[Stored data]
========================================

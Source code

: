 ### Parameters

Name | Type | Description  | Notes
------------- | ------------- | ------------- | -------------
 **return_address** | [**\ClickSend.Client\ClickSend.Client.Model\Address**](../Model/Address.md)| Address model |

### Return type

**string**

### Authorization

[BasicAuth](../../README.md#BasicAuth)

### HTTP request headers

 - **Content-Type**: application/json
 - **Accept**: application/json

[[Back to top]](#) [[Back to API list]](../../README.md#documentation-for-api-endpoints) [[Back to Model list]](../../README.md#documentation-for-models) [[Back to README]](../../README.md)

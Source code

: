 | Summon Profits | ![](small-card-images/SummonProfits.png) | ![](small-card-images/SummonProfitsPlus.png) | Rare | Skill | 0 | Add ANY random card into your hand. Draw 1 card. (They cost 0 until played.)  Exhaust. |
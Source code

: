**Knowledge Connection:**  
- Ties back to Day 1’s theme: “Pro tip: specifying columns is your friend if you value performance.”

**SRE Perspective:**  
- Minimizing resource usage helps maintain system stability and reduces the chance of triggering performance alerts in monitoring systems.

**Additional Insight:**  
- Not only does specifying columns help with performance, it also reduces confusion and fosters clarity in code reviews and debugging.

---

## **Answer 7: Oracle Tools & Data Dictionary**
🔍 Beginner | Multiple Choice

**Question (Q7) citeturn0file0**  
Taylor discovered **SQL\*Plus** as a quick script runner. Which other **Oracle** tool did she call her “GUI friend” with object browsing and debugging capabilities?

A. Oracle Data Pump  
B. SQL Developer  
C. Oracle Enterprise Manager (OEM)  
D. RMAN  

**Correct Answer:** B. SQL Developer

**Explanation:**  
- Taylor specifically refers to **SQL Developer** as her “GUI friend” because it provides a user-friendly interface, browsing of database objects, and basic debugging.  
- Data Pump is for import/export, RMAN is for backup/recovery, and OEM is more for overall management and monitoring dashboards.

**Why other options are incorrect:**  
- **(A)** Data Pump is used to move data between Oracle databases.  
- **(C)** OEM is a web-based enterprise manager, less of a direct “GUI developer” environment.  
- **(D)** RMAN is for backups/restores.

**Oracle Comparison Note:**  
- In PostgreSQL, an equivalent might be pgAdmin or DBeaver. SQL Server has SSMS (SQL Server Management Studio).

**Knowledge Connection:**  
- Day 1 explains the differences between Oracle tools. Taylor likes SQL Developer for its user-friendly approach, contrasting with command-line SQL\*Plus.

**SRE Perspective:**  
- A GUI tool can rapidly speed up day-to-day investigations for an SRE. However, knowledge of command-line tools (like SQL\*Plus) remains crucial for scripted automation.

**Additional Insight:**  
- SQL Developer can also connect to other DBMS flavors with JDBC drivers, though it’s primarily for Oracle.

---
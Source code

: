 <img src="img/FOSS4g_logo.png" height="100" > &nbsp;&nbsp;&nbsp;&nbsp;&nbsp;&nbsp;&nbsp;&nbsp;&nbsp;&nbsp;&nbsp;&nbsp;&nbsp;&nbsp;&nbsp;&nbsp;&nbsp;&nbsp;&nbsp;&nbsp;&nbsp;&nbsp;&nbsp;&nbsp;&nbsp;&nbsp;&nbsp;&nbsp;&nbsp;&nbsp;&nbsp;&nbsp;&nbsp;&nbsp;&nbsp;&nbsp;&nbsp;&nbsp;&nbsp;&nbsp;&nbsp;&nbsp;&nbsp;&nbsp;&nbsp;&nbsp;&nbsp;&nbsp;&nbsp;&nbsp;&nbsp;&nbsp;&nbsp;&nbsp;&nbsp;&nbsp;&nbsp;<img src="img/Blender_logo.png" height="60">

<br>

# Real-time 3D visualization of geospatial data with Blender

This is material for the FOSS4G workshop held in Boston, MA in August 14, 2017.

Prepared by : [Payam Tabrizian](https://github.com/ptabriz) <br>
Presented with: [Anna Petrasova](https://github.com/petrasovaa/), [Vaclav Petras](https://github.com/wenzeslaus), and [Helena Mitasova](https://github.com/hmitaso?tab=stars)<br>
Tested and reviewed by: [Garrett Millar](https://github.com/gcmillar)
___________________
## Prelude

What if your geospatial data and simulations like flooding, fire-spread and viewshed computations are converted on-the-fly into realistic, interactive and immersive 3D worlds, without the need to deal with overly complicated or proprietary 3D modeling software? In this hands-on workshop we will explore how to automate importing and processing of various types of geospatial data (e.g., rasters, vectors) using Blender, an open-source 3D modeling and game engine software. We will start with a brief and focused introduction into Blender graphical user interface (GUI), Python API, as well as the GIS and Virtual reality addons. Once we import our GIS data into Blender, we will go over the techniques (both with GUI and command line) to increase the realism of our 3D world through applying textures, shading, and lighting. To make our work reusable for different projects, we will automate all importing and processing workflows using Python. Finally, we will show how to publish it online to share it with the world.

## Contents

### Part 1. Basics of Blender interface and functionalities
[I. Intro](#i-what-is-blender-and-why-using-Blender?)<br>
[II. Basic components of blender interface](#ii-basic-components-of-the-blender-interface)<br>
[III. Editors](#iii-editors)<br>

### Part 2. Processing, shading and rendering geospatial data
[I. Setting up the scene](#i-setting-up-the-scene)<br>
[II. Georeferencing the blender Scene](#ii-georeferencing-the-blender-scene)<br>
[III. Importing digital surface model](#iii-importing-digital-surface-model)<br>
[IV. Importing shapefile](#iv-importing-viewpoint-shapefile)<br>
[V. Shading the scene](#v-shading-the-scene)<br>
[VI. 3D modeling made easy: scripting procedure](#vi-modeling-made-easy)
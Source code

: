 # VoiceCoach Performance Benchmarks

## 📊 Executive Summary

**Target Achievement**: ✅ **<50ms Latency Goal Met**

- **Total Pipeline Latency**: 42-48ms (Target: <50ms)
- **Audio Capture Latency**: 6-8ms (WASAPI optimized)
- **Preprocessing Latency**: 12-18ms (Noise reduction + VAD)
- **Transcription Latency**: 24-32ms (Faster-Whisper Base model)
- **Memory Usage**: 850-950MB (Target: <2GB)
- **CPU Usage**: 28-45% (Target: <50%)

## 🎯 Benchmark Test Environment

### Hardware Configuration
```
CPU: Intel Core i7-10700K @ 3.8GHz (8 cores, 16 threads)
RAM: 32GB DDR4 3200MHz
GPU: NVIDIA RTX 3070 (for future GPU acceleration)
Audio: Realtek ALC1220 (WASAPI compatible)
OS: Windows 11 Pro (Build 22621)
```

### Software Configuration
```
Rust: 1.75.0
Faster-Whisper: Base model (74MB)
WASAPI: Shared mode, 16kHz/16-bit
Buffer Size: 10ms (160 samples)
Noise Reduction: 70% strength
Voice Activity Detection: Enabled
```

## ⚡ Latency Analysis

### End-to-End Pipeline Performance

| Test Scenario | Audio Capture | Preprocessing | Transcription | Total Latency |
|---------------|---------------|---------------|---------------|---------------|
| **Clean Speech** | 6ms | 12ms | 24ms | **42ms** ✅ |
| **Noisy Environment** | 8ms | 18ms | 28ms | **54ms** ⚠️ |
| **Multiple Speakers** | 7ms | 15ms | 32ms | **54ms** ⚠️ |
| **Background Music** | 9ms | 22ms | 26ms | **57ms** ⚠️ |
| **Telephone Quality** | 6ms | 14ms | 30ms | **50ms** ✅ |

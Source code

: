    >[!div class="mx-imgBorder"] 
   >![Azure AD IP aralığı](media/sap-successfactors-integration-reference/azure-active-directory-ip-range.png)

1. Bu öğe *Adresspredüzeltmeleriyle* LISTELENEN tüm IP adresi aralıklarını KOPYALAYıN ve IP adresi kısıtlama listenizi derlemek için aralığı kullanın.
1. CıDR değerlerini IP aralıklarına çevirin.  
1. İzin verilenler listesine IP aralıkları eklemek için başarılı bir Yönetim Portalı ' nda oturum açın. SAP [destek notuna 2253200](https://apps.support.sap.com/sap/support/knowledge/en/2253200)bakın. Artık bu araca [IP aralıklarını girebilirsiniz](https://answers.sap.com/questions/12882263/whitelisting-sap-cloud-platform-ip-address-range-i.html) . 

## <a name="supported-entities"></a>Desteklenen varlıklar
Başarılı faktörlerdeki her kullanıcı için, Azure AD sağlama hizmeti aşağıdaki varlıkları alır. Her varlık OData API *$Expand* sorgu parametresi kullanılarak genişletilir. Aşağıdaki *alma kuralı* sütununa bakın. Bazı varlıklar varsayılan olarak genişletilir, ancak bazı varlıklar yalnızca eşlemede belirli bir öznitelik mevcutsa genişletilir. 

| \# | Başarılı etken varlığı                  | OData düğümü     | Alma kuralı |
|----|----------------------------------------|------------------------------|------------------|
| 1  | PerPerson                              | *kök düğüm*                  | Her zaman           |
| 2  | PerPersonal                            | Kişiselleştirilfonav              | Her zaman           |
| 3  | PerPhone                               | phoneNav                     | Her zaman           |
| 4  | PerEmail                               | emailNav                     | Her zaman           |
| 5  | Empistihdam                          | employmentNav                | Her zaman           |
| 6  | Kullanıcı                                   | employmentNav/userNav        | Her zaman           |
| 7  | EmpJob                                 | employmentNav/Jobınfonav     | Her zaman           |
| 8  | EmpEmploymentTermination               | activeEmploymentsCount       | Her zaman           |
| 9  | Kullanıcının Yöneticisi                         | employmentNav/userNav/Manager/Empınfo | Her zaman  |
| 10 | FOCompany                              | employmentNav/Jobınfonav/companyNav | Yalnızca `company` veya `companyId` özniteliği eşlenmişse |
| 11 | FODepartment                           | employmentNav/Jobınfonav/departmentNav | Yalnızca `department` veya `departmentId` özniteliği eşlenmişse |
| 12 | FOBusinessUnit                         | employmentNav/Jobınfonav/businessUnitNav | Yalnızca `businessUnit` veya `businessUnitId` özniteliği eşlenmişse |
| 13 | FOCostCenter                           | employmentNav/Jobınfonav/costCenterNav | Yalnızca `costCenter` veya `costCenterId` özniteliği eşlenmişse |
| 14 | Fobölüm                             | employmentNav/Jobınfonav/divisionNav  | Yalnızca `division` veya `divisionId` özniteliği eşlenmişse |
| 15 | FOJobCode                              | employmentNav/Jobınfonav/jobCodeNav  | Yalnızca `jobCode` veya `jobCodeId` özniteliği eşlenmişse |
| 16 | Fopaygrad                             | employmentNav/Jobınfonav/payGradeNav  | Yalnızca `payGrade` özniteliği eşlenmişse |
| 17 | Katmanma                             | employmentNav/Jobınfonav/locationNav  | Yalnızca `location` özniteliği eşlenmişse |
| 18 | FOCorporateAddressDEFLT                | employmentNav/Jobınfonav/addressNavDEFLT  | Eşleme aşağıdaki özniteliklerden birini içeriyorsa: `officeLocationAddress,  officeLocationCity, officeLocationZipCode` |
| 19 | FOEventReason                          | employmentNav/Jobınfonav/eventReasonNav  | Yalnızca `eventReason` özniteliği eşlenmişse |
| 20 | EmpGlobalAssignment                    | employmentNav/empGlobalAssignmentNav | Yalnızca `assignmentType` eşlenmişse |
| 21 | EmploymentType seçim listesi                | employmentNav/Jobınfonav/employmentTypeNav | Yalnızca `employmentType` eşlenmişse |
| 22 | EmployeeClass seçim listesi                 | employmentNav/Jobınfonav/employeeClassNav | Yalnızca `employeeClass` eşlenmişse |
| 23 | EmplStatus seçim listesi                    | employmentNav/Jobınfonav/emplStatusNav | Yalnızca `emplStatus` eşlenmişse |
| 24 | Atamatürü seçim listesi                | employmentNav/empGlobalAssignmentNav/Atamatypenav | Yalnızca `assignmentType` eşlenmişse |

========================================

#### YOUR ASSIGNMENT
The word to find is "browsing". Copy every line of the records that holds it.

#### EXERCISE SOLUTION
Taylor discovered **SQL\*Plus** as a quick script runner. Which other **Oracle** tool did she call her “GUI friend” with object browsing and debugging capabilities?
- Taylor specifically refers to **SQL Developer** as her “GUI friend” because it provides a user-friendly interface, browsing of database objects, and basic debugging.  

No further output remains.